Ferrari P540 Superfast Aperta – Click above for high-res image gallery

We all remember the hoopla a few years ago when kajillionaire James Glickenhaus revealed he had been working with Ferrari on an updated version of the famous P3/4 race car from the sixties. What resulted was the Ferrari P4/5 one-off. Glickenhaus was $4 million lighter, but that seems like money well spent judging by all the attention he received, not to mention the fact he owns a 1-of-1 Ferrari.

That whole endeavor was part of the Ferrari Special Projects program (turns out that the P4/5 preceded the Ferrari Special Projects program, the first vehicle of which was the SP1), which is fancy Italian talk for "We will build anything you want for the right price." Another kajillionaire was apparently waiting in line behind Glickenhaus, and after 14 months of development, his car is ready too. Called the P540 Superfast Aperta, this entirely unique Ferrari was commissioned and partly developed by Edward Walson, whose claim to fame is that his dad invented cable TV. The new money mogul had reportedly always dreamed of designing cars, and approached Ferrari in 2008 to develop a car based on the gold Ferrari in the 1968 short film Toby Dammit.

If you can't tell, the donor car is a Ferrari 599 and much of the development work went into strengthening the car after the roof was removed. It's pretty, it's road legal and it's the only in existence. Follow the jump for the official word from Ferrari.

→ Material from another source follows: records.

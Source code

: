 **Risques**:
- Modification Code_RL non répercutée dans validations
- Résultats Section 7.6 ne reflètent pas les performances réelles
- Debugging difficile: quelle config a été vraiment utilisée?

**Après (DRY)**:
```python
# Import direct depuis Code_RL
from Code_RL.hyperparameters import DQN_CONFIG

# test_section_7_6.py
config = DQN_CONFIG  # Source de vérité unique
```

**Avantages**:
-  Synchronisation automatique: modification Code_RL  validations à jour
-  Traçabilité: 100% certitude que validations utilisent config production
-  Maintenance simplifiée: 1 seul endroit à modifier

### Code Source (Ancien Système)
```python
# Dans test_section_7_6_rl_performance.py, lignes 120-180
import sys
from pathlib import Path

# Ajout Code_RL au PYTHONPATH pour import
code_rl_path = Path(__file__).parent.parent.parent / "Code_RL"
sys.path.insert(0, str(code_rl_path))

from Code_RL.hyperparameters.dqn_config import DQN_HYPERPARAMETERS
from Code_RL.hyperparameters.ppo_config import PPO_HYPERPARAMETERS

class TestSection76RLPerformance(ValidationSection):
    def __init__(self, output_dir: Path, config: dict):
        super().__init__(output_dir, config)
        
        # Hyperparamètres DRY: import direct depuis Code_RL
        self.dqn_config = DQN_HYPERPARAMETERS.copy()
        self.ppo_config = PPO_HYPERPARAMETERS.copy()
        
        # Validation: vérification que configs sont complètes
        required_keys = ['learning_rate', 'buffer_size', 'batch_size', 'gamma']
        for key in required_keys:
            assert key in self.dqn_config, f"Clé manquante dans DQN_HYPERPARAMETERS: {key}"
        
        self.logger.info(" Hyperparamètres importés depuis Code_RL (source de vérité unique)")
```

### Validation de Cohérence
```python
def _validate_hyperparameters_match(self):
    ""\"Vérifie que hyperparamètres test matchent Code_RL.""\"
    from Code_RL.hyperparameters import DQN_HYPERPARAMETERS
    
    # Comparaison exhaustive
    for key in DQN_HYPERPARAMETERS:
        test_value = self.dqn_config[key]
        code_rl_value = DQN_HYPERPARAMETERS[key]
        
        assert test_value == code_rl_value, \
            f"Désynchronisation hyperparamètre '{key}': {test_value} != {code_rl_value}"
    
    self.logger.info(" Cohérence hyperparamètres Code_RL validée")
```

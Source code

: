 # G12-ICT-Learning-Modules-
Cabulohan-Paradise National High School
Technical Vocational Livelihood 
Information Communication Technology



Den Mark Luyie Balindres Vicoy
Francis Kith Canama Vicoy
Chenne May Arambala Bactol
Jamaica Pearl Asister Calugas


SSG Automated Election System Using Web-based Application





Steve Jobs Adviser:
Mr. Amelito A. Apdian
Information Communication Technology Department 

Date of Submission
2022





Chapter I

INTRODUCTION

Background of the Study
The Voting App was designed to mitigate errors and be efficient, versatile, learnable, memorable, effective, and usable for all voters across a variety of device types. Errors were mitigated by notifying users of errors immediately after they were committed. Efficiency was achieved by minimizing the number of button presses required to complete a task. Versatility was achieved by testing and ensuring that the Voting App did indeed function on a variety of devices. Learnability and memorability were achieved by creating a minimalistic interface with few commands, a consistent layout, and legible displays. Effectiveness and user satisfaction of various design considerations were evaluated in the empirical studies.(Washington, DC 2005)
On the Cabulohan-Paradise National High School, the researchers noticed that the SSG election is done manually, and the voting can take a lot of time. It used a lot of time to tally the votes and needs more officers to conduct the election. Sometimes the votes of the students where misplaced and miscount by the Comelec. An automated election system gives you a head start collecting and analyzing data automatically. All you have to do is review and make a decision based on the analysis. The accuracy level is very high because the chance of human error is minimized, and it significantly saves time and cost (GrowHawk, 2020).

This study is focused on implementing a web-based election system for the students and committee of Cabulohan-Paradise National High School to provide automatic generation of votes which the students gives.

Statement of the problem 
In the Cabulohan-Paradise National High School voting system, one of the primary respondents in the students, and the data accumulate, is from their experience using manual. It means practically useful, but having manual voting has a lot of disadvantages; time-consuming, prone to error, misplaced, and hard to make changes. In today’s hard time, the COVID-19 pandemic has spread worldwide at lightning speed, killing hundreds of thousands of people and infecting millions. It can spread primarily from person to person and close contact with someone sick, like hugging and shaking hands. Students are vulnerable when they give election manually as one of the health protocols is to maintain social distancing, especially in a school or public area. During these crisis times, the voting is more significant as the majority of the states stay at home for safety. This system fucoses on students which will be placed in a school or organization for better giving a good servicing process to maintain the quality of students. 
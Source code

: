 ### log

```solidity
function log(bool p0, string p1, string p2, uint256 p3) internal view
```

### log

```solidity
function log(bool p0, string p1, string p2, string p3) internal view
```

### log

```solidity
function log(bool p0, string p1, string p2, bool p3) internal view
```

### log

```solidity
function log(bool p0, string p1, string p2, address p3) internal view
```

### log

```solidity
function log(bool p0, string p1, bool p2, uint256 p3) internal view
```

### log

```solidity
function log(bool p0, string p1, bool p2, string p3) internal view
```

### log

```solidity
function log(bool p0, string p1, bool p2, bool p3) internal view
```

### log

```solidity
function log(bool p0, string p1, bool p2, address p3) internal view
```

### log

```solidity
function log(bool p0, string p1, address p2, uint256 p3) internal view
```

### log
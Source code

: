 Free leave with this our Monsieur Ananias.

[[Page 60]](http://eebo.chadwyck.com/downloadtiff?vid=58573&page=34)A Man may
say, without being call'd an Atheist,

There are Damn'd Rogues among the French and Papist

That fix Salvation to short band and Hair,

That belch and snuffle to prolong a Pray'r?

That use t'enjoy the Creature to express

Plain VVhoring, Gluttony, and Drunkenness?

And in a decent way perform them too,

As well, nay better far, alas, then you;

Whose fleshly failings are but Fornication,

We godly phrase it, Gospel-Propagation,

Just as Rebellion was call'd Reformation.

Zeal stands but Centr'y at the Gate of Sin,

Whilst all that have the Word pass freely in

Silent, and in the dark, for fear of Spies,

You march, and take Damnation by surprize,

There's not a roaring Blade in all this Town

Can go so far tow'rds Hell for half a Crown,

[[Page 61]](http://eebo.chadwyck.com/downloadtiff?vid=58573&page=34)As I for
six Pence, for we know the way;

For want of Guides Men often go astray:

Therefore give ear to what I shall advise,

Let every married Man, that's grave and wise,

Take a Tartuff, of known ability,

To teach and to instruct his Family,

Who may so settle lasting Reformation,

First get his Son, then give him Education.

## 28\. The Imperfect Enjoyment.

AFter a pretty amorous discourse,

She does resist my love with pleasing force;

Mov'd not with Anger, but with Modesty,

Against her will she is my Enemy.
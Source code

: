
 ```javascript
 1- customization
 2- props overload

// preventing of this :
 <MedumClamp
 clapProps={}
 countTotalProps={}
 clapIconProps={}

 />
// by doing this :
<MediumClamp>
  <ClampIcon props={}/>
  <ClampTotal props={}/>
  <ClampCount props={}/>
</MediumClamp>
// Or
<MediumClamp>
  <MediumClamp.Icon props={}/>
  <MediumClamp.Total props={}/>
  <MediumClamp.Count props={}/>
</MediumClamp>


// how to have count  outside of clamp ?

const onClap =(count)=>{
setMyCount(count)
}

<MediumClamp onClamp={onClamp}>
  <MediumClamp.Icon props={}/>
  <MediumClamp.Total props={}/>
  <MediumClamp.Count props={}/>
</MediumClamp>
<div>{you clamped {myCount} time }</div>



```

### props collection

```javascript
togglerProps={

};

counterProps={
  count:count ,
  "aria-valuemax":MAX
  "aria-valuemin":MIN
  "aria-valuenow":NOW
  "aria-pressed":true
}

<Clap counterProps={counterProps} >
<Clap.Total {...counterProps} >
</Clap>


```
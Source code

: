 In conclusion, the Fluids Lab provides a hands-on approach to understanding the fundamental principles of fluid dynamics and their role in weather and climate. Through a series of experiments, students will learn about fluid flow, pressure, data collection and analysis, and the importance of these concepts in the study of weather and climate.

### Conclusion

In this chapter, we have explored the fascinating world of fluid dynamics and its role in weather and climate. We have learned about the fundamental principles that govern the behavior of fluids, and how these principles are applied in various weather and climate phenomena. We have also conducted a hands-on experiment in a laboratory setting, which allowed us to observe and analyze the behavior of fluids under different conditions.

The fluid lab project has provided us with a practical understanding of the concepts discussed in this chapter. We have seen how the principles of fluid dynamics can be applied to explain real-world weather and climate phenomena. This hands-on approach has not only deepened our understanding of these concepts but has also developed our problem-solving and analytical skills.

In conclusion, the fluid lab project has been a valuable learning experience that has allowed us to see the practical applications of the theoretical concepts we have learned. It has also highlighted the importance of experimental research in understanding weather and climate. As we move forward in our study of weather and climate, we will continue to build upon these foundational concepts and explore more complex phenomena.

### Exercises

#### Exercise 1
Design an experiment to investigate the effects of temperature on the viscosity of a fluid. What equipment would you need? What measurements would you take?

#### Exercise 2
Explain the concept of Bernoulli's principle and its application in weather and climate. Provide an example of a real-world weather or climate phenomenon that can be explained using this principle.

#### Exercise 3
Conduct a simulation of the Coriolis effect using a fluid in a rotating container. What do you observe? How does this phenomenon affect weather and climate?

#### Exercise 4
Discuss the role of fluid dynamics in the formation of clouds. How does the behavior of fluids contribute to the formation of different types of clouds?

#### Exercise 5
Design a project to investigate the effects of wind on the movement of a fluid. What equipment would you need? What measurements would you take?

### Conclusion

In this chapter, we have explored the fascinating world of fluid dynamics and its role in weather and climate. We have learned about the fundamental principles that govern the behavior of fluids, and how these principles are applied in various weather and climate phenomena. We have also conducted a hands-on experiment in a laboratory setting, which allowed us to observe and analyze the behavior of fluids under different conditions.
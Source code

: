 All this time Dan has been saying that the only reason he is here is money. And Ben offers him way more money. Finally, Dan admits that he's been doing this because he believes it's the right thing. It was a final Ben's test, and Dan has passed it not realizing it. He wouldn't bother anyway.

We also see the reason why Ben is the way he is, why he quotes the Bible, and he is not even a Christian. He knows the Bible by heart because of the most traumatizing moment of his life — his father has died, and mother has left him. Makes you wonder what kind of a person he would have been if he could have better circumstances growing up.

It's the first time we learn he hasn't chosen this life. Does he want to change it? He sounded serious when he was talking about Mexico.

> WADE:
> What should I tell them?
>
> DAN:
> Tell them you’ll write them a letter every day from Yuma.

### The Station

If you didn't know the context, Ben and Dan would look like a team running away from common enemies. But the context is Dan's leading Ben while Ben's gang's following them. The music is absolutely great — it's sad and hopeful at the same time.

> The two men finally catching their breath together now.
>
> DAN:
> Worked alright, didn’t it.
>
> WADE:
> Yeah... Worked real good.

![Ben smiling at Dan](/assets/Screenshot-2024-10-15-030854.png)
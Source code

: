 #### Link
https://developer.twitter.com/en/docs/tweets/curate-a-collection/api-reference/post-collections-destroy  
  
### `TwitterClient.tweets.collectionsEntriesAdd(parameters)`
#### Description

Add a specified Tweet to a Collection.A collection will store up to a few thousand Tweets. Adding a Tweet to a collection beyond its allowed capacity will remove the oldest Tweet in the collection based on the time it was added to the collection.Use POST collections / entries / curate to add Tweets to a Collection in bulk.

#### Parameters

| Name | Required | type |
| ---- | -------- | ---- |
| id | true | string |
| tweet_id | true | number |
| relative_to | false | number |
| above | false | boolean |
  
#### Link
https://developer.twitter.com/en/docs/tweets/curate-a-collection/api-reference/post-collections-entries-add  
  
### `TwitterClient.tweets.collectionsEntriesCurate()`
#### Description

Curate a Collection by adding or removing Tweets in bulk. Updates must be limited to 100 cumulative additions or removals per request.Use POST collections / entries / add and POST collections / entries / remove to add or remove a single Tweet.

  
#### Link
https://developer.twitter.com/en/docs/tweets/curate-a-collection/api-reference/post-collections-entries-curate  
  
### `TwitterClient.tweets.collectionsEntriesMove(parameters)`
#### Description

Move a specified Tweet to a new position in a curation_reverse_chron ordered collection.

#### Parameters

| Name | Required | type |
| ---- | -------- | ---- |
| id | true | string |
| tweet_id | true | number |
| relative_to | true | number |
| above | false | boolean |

Related GalleryFerrari P540 Superfast Aperta


PRESS RELEASE

Revealed: the new Ferrari P540 Superfast Aperta one-off

The first shake-down has been held at Fiorano of a very special one-off, the P540 Superfast Aperta, built for an American client. The car, the second in a new Special Projects programme created by Ferrari to meet requests from the most discerning clients and collectors to create truly unique models, is based on the 599 GTB Fiorano and was inspired by a Carrozzeria Fantuzzi-designed Ferrari built specifically for the 1968 Fellini film, Toby Dammit, itself inspired by one of the tales of Edgar Allan Poe.

The P540 Superfast Aperta's proud new owner, Edward Walson, son of John Walson, the inventor of cable TV, approached Ferrari in 2008 to produce a modern reinterpretation of the gold-coloured car in the film. "I had always dreamed of designing sports cars," Walson explains, "and when I saw this film the decision came of its own accord: one day I would have 'my' Ferrari."

In accordance with the Special Project's approach to producing such individual one-offs, the P540 Superfast Aperta respects all existing international safety and homologation requirements and is thus road legal. The car was designed by Pininfarina and built in Maranello, and the client was directly involved in each stage of its development. As the 599 GTB Fiorano donor car is a coupé, considerable effort went into strengthening the chassis by using finite element analysis in development and the increase in weight was kept down to just 20 kg by employing carbon-fibre extensively. From the initial sketches to the final, road-legal car took just 14 months.

As the client took delivery of the car at Fiorano his excitement was understandable: "This is the most special Christmas present of my life."

Technical specifications

  • Length 4731 mm
  • Width 1954 mm
  • Height 1300 mm
  • Wheelbase 2750 mm
  • Front track 1690 mm
  • Rear track 1620 mm
  • Engine
  • 65° V12
  • Displacement 5999 cc
  • Maximum power 456 kW (620 CV) at 7600 rpm
  • Maximum torque 608 Nm (62 kgm) at 5600 rpm
  • Transmission
  • F1 6-speed gearbox
  • Tyres
  • Front 245/35 20"
  • Rear 305/35 20"
  • Fuel consumption
  • Combined cycle 17.9 l/100 km
  • CO2 emissions
  • Combined cycle 415 g/km

Curiosity

This special car's colour was inspired by the film "Toby Dammit", one of the three episodes of the film "Histoires Extraordinaires" made in 1968 based on stories by Edgar Allan Poe.

"Toby Dammit", the third of the three episodes, directed by Federico Fellini, with Terence Stamp Salvo Randone and Milena Vukotic, based on the story "Never Bet The Devil Your Head".

The other two episodes, "Metzengerstein" and "William Wilson", were directed by Roger Vadim and Louis Malle.